(Entries taken from a collection)

------------------------------------

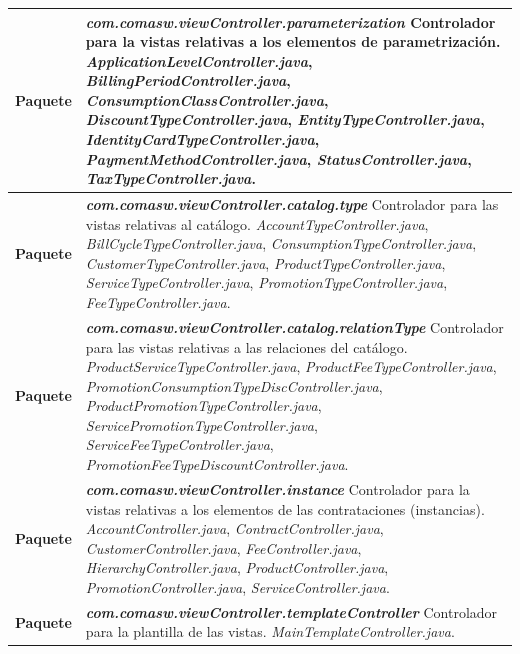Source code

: \begin{longtable}{m{1cm} m{11cm}}
\textbf{Paquete} & \textit{\textbf{com.comasw.viewController.parameterization}} \newline
     Controlador para la vistas relativas a los elementos de parametrización.\newline
\textit{ApplicationLevelController.java},
\textit{BillingPeriodController.java},
\textit{ConsumptionClassController.java},
\textit{DiscountTypeController.java},
\textit{EntityTypeController.java},
\textit{IdentityCardTypeController.java},
\textit{PaymentMethodController.java},
\textit{StatusController.java},
\textit{TaxTypeController.java}.
	\\\hline
\textbf{Paquete} & \textit{\textbf{com.comasw.viewController.catalog.type}} \newline
     Controlador para las vistas relativas al catálogo.\newline
\textit{AccountTypeController.java},
\textit{BillCycleTypeController.java},
\textit{ConsumptionTypeController.java},
\textit{CustomerTypeController.java},
\textit{ProductTypeController.java},
\textit{ServiceTypeController.java},
\textit{PromotionTypeController.java},
\textit{FeeTypeController.java}.
	\\\hline

	\textbf{Paquete} & \textit{\textbf{com.comasw.viewController.catalog.relationType}} \newline
     Controlador para las vistas relativas a las relaciones del catálogo.\newline
\textit{ProductServiceTypeController.java},
\textit{ProductFeeTypeController.java},
\textit{PromotionConsumptionTypeDiscController.java},
\textit{ProductPromotionTypeController.java},
\textit{ServicePromotionTypeController.java},
\textit{ServiceFeeTypeController.java},
\textit{PromotionFeeTypeDiscountController.java}.
	\\\hline


\textbf{Paquete} & \textit{\textbf{com.comasw.viewController.instance}} \newline
     Controlador para la vistas relativas a los elementos de las contrataciones (instancias).\newline
\textit{AccountController.java},
\textit{ContractController.java},
\textit{CustomerController.java},
\textit{FeeController.java},
\textit{HierarchyController.java},
\textit{ProductController.java},
\textit{PromotionController.java},
\textit{ServiceController.java}.
	\\\hline


	\textbf{Paquete} & \textit{\textbf{com.comasw.viewController.templateController}} \newline
     Controlador para la plantilla de las vistas.\newline
\textit{MainTemplateController.java}.
	\\\hline



\end{longtable}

------------------------------------

WORK TASK: What comes back should match the records exactly, minus any pictures.

YOUR SOLUTION:
Source code

: \begin{longtable}{m{1cm} m{11cm}}
\textbf{Paquete} & \textit{\textbf{com.comasw.viewController.parameterization}} \newline
     Controlador para la vistas relativas a los elementos de parametrización.\newline
\textit{ApplicationLevelController.java},
\textit{BillingPeriodController.java},
\textit{ConsumptionClassController.java},
\textit{DiscountTypeController.java},
\textit{EntityTypeController.java},
\textit{IdentityCardTypeController.java},
\textit{PaymentMethodController.java},
\textit{StatusController.java},
\textit{TaxTypeController.java}.
	\\\hline
\textbf{Paquete} & \textit{\textbf{com.comasw.viewController.catalog.type}} \newline
     Controlador para las vistas relativas al catálogo.\newline
\textit{AccountTypeController.java},
\textit{BillCycleTypeController.java},
\textit{ConsumptionTypeController.java},
\textit{CustomerTypeController.java},
\textit{ProductTypeController.java},
\textit{ServiceTypeController.java},
\textit{PromotionTypeController.java},
\textit{FeeTypeController.java}.
	\\\hline

	\textbf{Paquete} & \textit{\textbf{com.comasw.viewController.catalog.relationType}} \newline
     Controlador para las vistas relativas a las relaciones del catálogo.\newline
\textit{ProductServiceTypeController.java},
\textit{ProductFeeTypeController.java},
\textit{PromotionConsumptionTypeDiscController.java},
\textit{ProductPromotionTypeController.java},
\textit{ServicePromotionTypeController.java},
\textit{ServiceFeeTypeController.java},
\textit{PromotionFeeTypeDiscountController.java}.
	\\\hline


\textbf{Paquete} & \textit{\textbf{com.comasw.viewController.instance}} \newline
     Controlador para la vistas relativas a los elementos de las contrataciones (instancias).\newline
\textit{AccountController.java},
\textit{ContractController.java},
\textit{CustomerController.java},
\textit{FeeController.java},
\textit{HierarchyController.java},
\textit{ProductController.java},
\textit{PromotionController.java},
\textit{ServiceController.java}.
	\\\hline


	\textbf{Paquete} & \textit{\textbf{com.comasw.viewController.templateController}} \newline
     Controlador para la plantilla de las vistas.\newline
\textit{MainTemplateController.java}.
	\\\hline



\end{longtable}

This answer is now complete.